In the Beginning, I was a nine-year-old kid playing a Superior Jackpot Bell slot machine in the basement of my great grandparents house in Oakland, California. I used to visit for a while with my grandmother and my parents, then head outside to play - but the old, dirt-floor basement under the back of the house always pulled me from other thoughts.
There in the back, by some rolled-up rugs was a heavy, dusty-rusty one-armed bandit, and nothing kept me happier than opening the back and taking the dimes out and playing them through the machine, over and over.
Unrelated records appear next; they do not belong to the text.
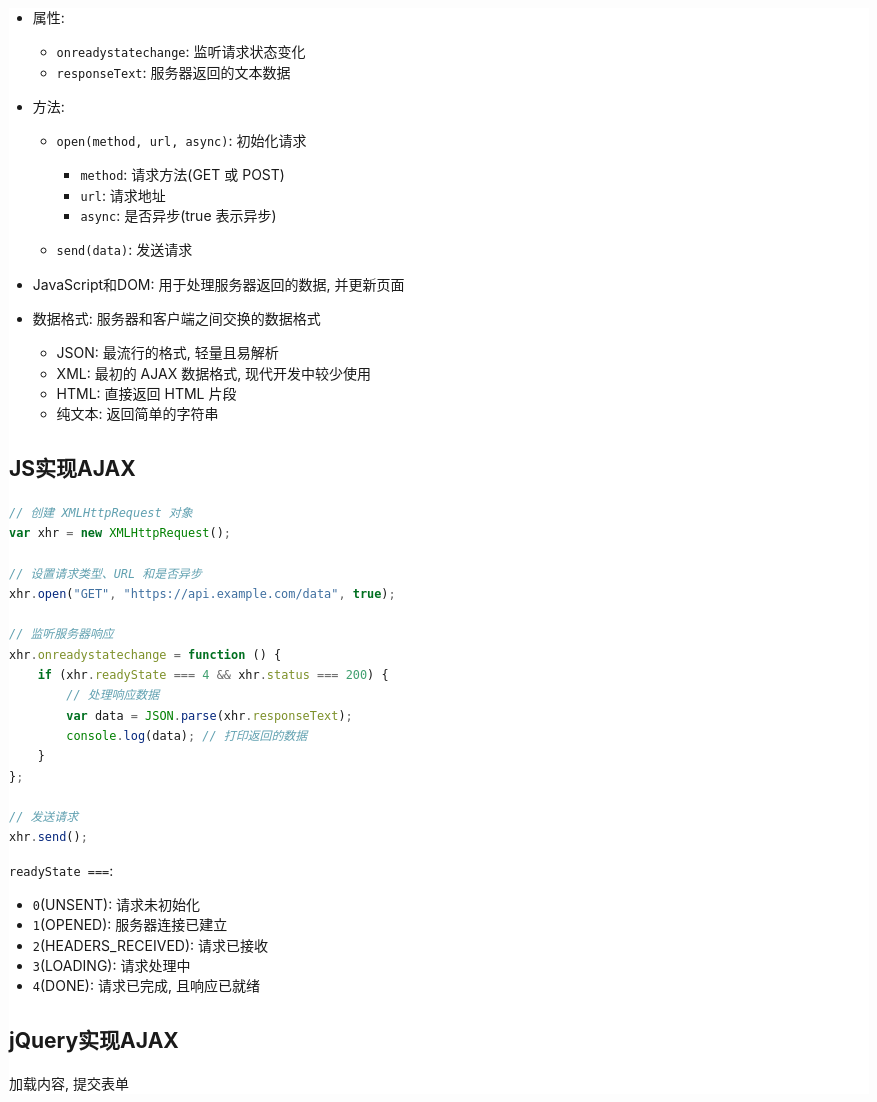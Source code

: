   - 属性: 

    - ​`onreadystatechange`​: 监听请求状态变化
    - ​`responseText`​: 服务器返回的文本数据
  - 方法: 

    - ​`open(method, url, async)`​: 初始化请求

      - ​`method`​: 请求方法(GET 或 POST)
      - ​`url`​: 请求地址
      - ​`async`​: 是否异步(true 表示异步)
    - ​`send(data)`​: 发送请求
- JavaScript和DOM: 用于处理服务器返回的数据, 并更新页面
- 数据格式: 服务器和客户端之间交换的数据格式

  - JSON: 最流行的格式, 轻量且易解析
  - XML: 最初的 AJAX 数据格式, 现代开发中较少使用
  - HTML: 直接返回 HTML 片段
  - 纯文本: 返回简单的字符串

## JS实现AJAX

```javascript
// 创建 XMLHttpRequest 对象
var xhr = new XMLHttpRequest();

// 设置请求类型、URL 和是否异步
xhr.open("GET", "https://api.example.com/data", true);

// 监听服务器响应
xhr.onreadystatechange = function () {
    if (xhr.readyState === 4 && xhr.status === 200) {
        // 处理响应数据
        var data = JSON.parse(xhr.responseText);
        console.log(data); // 打印返回的数据
    }
};

// 发送请求
xhr.send();
```

​`readyState ===`​:

- ​`0`​(UNSENT): 请求未初始化
- ​`1`​(OPENED): 服务器连接已建立
- ​`2`​(HEADERS_RECEIVED): 请求已接收
- ​`3`​(LOADING): 请求处理中
- ​`4`​(DONE): 请求已完成, 且响应已就绪

## **jQuery实现AJAX**

加载内容, 提交表单
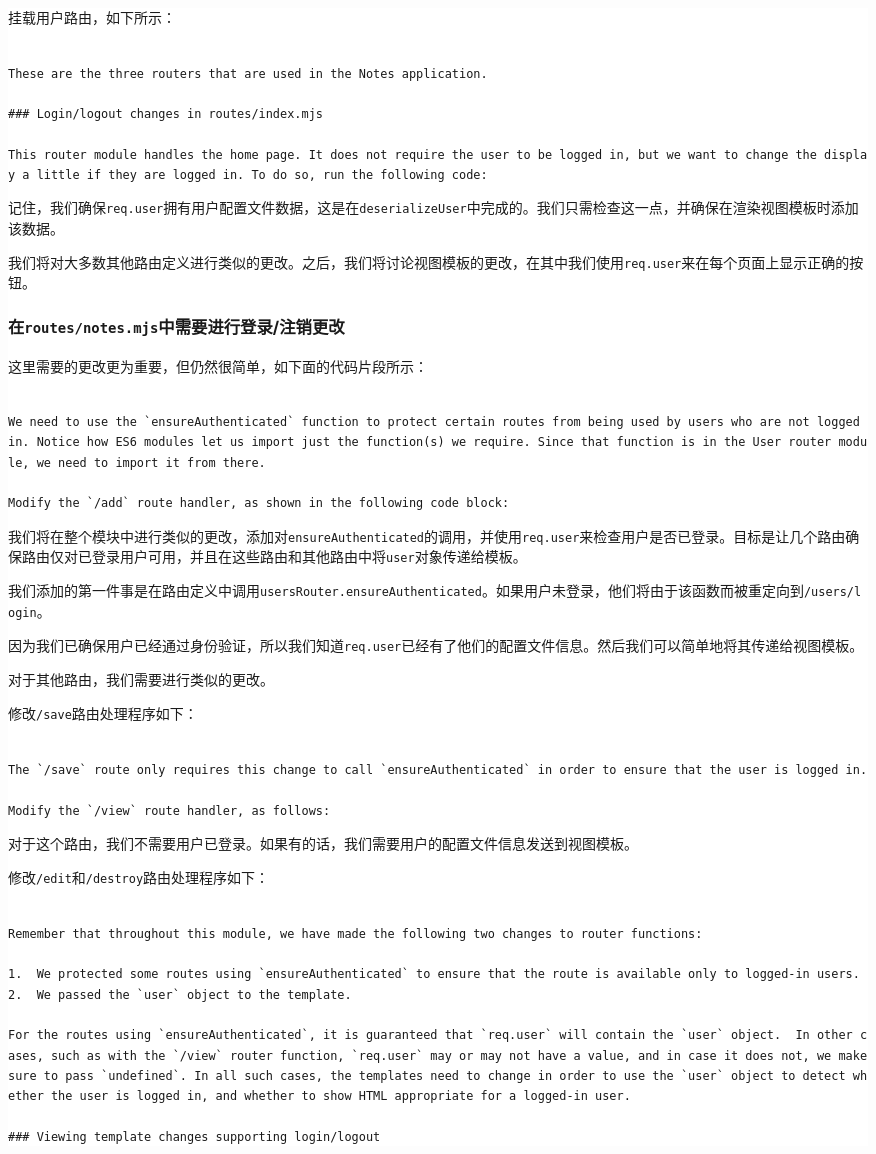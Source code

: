 挂载用户路由，如下所示：

```

These are the three routers that are used in the Notes application. 

### Login/logout changes in routes/index.mjs

This router module handles the home page. It does not require the user to be logged in, but we want to change the display a little if they are logged in. To do so, run the following code:

```

记住，我们确保`req.user`拥有用户配置文件数据，这是在`deserializeUser`中完成的。我们只需检查这一点，并确保在渲染视图模板时添加该数据。

我们将对大多数其他路由定义进行类似的更改。之后，我们将讨论视图模板的更改，在其中我们使用`req.user`来在每个页面上显示正确的按钮。

### 在`routes/notes.mjs`中需要进行登录/注销更改

这里需要的更改更为重要，但仍然很简单，如下面的代码片段所示：

```

We need to use the `ensureAuthenticated` function to protect certain routes from being used by users who are not logged in. Notice how ES6 modules let us import just the function(s) we require. Since that function is in the User router module, we need to import it from there.

Modify the `/add` route handler, as shown in the following code block:

```

我们将在整个模块中进行类似的更改，添加对`ensureAuthenticated`的调用，并使用`req.user`来检查用户是否已登录。目标是让几个路由确保路由仅对已登录用户可用，并且在这些路由和其他路由中将`user`对象传递给模板。

我们添加的第一件事是在路由定义中调用`usersRouter.ensureAuthenticated`。如果用户未登录，他们将由于该函数而被重定向到`/users/login`。

因为我们已确保用户已经通过身份验证，所以我们知道`req.user`已经有了他们的配置文件信息。然后我们可以简单地将其传递给视图模板。

对于其他路由，我们需要进行类似的更改。

修改`/save`路由处理程序如下：

```

The `/save` route only requires this change to call `ensureAuthenticated` in order to ensure that the user is logged in.

Modify the `/view` route handler, as follows:

```

对于这个路由，我们不需要用户已登录。如果有的话，我们需要用户的配置文件信息发送到视图模板。

修改`/edit`和`/destroy`路由处理程序如下：

```

Remember that throughout this module, we have made the following two changes to router functions:

1.  We protected some routes using `ensureAuthenticated` to ensure that the route is available only to logged-in users.
2.  We passed the `user` object to the template.

For the routes using `ensureAuthenticated`, it is guaranteed that `req.user` will contain the `user` object.  In other cases, such as with the `/view` router function, `req.user` may or may not have a value, and in case it does not, we make sure to pass `undefined`. In all such cases, the templates need to change in order to use the `user` object to detect whether the user is logged in, and whether to show HTML appropriate for a logged-in user.

### Viewing template changes supporting login/logout

```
As any young kid can tell you, there was an enormous temptation to take a few of those dimes with me when I left to buy candy or (sound of harps) baseball cards. I was a San Francisco Giants fan, and Willie Mays, Willie McCovey, Juan Marichal, Gaylord Perry - holy cow, they were all there, just a few minutes away at Candlestick Park - and a dime bought two packs of cards that offered a chance (slim, mind you) of getting one of their gum cards. So much temptation. But no, no, I wouldn't do it; not even for baseball cards.
I never took a dime, because that slot machine was the best thing in the world. It was sacred, even if nobody in the family remembered it was down there in the basement. And for a long time, all I wanted was a slot machine of my own.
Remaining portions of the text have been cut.